**Task instructions**
The entries below need to be transcribed exactly, without their images.

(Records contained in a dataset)
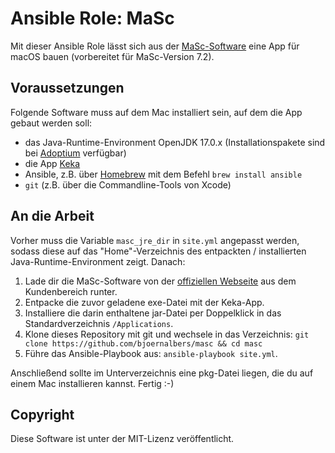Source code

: # Ansible Role: MaSc

Mit dieser Ansible Role lässt sich aus der [MaSc-Software](http://kv-it-gmbh.de/masc/)
eine App für macOS bauen (vorbereitet für MaSc-Version 7.2).

## Voraussetzungen

Folgende Software muss auf dem Mac installiert sein, auf dem die App gebaut
werden soll:

- das Java-Runtime-Environment OpenJDK 17.0.x (Installationspakete sind bei
  [Adoptium](https://adoptium.net/de/) verfügbar)
- die App [Keka](http://www.kekaosx.com/de/)
- Ansible, z.B. über [Homebrew](https://brew.sh/index_de) mit dem Befehl `brew install ansible`
- `git` (z.B. über die Commandline-Tools von Xcode)

## An die Arbeit

Vorher muss die Variable `masc_jre_dir` in `site.yml` angepasst werden, sodass
diese auf das "Home"-Verzeichnis des entpackten / installierten
Java-Runtime-Environment zeigt.
Danach:

1. Lade dir die MaSc-Software von der [offiziellen
   Webseite](http://kv-it-gmbh.de) aus dem Kundenbereich runter.
2. Entpacke die zuvor geladene exe-Datei mit der Keka-App.
3. Installiere die darin enthaltene jar-Datei per Doppelklick in das
   Standardverzeichnis `/Applications`.
4. Klone dieses Repository mit git und wechsele in das Verzeichnis:
   `git clone https://github.com/bjoernalbers/masc && cd masc`
5. Führe das Ansible-Playbook aus: `ansible-playbook site.yml`.

Anschließend sollte im Unterverzeichnis eine pkg-Datei liegen, die du auf einem
Mac installieren kannst.
Fertig :-)

## Copyright

Diese Software ist unter der MIT-Lizenz veröffentlicht.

**Solution to this exercise**
Source code

: # Ansible Role: MaSc

Mit dieser Ansible Role lässt sich aus der [MaSc-Software](http://kv-it-gmbh.de/masc/)
eine App für macOS bauen (vorbereitet für MaSc-Version 7.2).

## Voraussetzungen

Folgende Software muss auf dem Mac installiert sein, auf dem die App gebaut
werden soll:

- das Java-Runtime-Environment OpenJDK 17.0.x (Installationspakete sind bei
  [Adoptium](https://adoptium.net/de/) verfügbar)
- die App [Keka](http://www.kekaosx.com/de/)
- Ansible, z.B. über [Homebrew](https://brew.sh/index_de) mit dem Befehl `brew install ansible`
- `git` (z.B. über die Commandline-Tools von Xcode)

## An die Arbeit

Vorher muss die Variable `masc_jre_dir` in `site.yml` angepasst werden, sodass
diese auf das "Home"-Verzeichnis des entpackten / installierten
Java-Runtime-Environment zeigt.
Danach:

1. Lade dir die MaSc-Software von der [offiziellen
   Webseite](http://kv-it-gmbh.de) aus dem Kundenbereich runter.
2. Entpacke die zuvor geladene exe-Datei mit der Keka-App.
3. Installiere die darin enthaltene jar-Datei per Doppelklick in das
   Standardverzeichnis `/Applications`.
4. Klone dieses Repository mit git und wechsele in das Verzeichnis:
   `git clone https://github.com/bjoernalbers/masc && cd masc`
5. Führe das Ansible-Playbook aus: `ansible-playbook site.yml`.

Anschließend sollte im Unterverzeichnis eine pkg-Datei liegen, die du auf einem
Mac installieren kannst.
Fertig :-)

## Copyright

Diese Software ist unter der MIT-Lizenz veröffentlicht.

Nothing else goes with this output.